This week, Akris debuted its Spring/Summer 2021 with a film directed by Anton Corbijn. For the collection, Creative Director Albert Kriemler found inspiration in the work of Imi Knoebel. The Dusseldorf-based artist is known for his minimalist, abstract paintings and sculpture that incorporate bold colors and neon lights. The exuberant collection features a bright palette of primary colors, geometric prints, and even phosphorizing fabric.
As a designer, Kriemler is no stranger to collaborating with an artist. Past collections have featured the work of Carmen Herrera and Geta Brătescu. Kriemler recently shared with Whitewall how he came to know Knoebel, as well as how he found energy and joy in these challenging times.
WHITEWALL: Can you tell us about how you first encountered the work of Imi Knoebel?
ALBERT KRIEMLER: In 2004, on one of my early visits to the Galerie Wilma Lock in my hometown St. Gallen. I saw a painting which caught my attention. It was Face 50, an arrangement of orange, lime yellow, light turquoise, and pure green aluminum sticks brilliantly composed. I began to search for his “Face” works, a series he began in 2003 and it intrigued me that the temper of each gridded arrangement is different as one face from another, it is almost as his paintings serve as portraits.
WW: What about his use of color struck you?
AK: His stunning sense for colors. His colors are extraordinarily sensual. In abstract art colors like red, yellow, and blue are often used in a formal manner, but Knoebel shares Matisse`s desire to “make color sing” or as I would say, he lets color shine. I was always fascinated by the way he dares to develop new hues. It was in 2017, when we first met at his exhibition in Vienna, that I found out about his color kitchen. A studio draped with an infinite array of 700 color swatches. I can very much relate to his world of grand colors. Colors are everything to me and we need them now more than ever.
WW: You visited the artist in his studio in 2019 in Düsseldorf. Can you tell us about that experience?
AK: It is not just a studio, it is an entire house in which he works. With his color kitchen on the first floor, a carpentry and metal workshop on the second, and a paper workshop under the roof. Everything that Imi does, he does in-house and with his long-time partners. I felt very much at home since here in St. Gallen we do the same.
WW: Art and architecture have long inspired your design process—and you are no stranger to collaborating with artists. How do you know when a collaboration will work?
AK: It is purely intuitive. Passion or inspiration is something you do not plan, it is part of you. If it excites me, it sparks an incredible desire to create new. If my inspiration shares the same passion, I know that it will turn out right and always surprisingly different and new.
WW: Knoebel told you he calls himself a painter and craftsman, rather than an artist. How did that distinction strike you?
AK: I can very much relate to it. He does not like to intellectualize his art.
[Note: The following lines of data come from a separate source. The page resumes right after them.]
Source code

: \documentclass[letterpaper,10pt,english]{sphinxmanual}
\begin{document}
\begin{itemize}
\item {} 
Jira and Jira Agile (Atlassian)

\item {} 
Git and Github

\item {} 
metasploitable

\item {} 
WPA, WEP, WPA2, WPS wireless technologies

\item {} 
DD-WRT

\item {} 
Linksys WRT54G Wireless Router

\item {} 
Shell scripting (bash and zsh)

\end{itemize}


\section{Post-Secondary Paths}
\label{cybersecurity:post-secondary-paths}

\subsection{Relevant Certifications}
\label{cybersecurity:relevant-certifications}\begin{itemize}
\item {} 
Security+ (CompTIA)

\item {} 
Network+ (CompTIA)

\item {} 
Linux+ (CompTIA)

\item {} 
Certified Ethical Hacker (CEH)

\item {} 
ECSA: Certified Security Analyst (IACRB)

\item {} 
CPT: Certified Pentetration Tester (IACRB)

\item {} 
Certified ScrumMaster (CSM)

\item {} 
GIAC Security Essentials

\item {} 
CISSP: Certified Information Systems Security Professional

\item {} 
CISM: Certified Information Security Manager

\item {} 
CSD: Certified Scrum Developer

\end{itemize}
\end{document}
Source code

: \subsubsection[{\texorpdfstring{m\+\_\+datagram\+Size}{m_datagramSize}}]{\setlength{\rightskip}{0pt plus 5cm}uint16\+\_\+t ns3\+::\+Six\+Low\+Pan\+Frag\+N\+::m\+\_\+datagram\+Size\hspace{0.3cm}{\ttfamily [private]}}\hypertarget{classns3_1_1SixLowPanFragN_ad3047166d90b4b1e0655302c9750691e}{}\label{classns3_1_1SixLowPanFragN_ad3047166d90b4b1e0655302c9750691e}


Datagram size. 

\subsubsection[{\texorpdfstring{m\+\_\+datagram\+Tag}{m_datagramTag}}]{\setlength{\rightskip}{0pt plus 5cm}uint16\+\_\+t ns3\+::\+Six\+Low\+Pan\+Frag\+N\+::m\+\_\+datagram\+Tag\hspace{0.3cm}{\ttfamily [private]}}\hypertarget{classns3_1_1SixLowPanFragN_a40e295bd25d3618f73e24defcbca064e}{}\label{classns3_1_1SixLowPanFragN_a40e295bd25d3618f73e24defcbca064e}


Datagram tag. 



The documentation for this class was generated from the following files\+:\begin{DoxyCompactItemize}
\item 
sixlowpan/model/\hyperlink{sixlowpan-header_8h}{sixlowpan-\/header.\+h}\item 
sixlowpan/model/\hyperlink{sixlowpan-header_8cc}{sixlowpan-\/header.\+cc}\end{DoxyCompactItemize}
The sensual experience is important to him, not its rational interpretation. When it goes on the wall, it`s self-evident,” he says, which, albeit in a different context, can also be said about my collections. Akris stands for nothing but itself. We are in a moment where this is more relevant than ever. For us, ease, versatility, and craftmanship were never a trend, not a seasonal issue. Our path hasn’t changed. We continue.
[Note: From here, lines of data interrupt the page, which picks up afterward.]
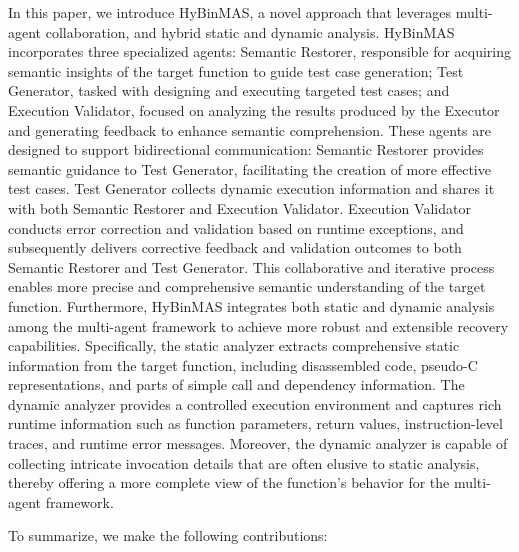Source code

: \documentclass[acmsmall,screen,review,anonymous]{acmart} %
\begin{document}
In this paper, we introduce HyBinMAS, a novel approach that leverages multi-agent collaboration, and hybrid static and dynamic analysis. HyBinMAS incorporates three specialized agents: Semantic Restorer, responsible for acquiring semantic insights of the target function to guide test case generation; Test Generator, tasked with designing and executing targeted test cases; and Execution Validator, focused on analyzing the results produced by the Executor and generating feedback to enhance semantic comprehension. These agents are designed to support bidirectional communication: Semantic Restorer provides semantic guidance to Test Generator, facilitating the creation of more effective test cases. Test Generator collects dynamic execution information and shares it with both Semantic Restorer and Execution Validator. Execution Validator conducts error correction and validation based on runtime exceptions, and subsequently delivers corrective feedback and validation outcomes to both Semantic Restorer and Test Generator. This collaborative and iterative process enables more precise and comprehensive semantic understanding of the target function.
Furthermore, HyBinMAS integrates both static and dynamic analysis among the multi-agent framework to achieve more robust and extensible recovery capabilities. Specifically, the static analyzer extracts comprehensive static information from the target function, including disassembled code, pseudo-C representations, and parts of simple call and dependency information. The dynamic analyzer provides a controlled execution environment and captures rich runtime information such as function parameters, return values, instruction-level traces, and runtime error messages. Moreover, the dynamic analyzer is capable of collecting intricate invocation details that are often elusive to static analysis, thereby offering a more complete view of the function's behavior for the multi-agent framework.

To summarize, we make the following contributions:
\end{document}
WW: What kind of fabrics were you drawn to?
AK: Our phosphorizing fabric that is loaded by the power of light and sun and glowing in the dark, surprisingly new, and never seen before. This idea came to life through the involvement with Knoebel’s Batterie, a giant phosphorescent cube, an extension of his famous Raum 19 work.
WW: What kind of message do you hope it will send?
AK: “Pure Freude” or pure joy, it is the name of a work series by Imi Knoebel. It stands for purely being in love with the artistic process. A spirit full of energy even in these challenging times. Having the privilege to go to my studio every day, working with my great team and his exceptional oeuvre in mind, made designing my next collection a constant flow of joy.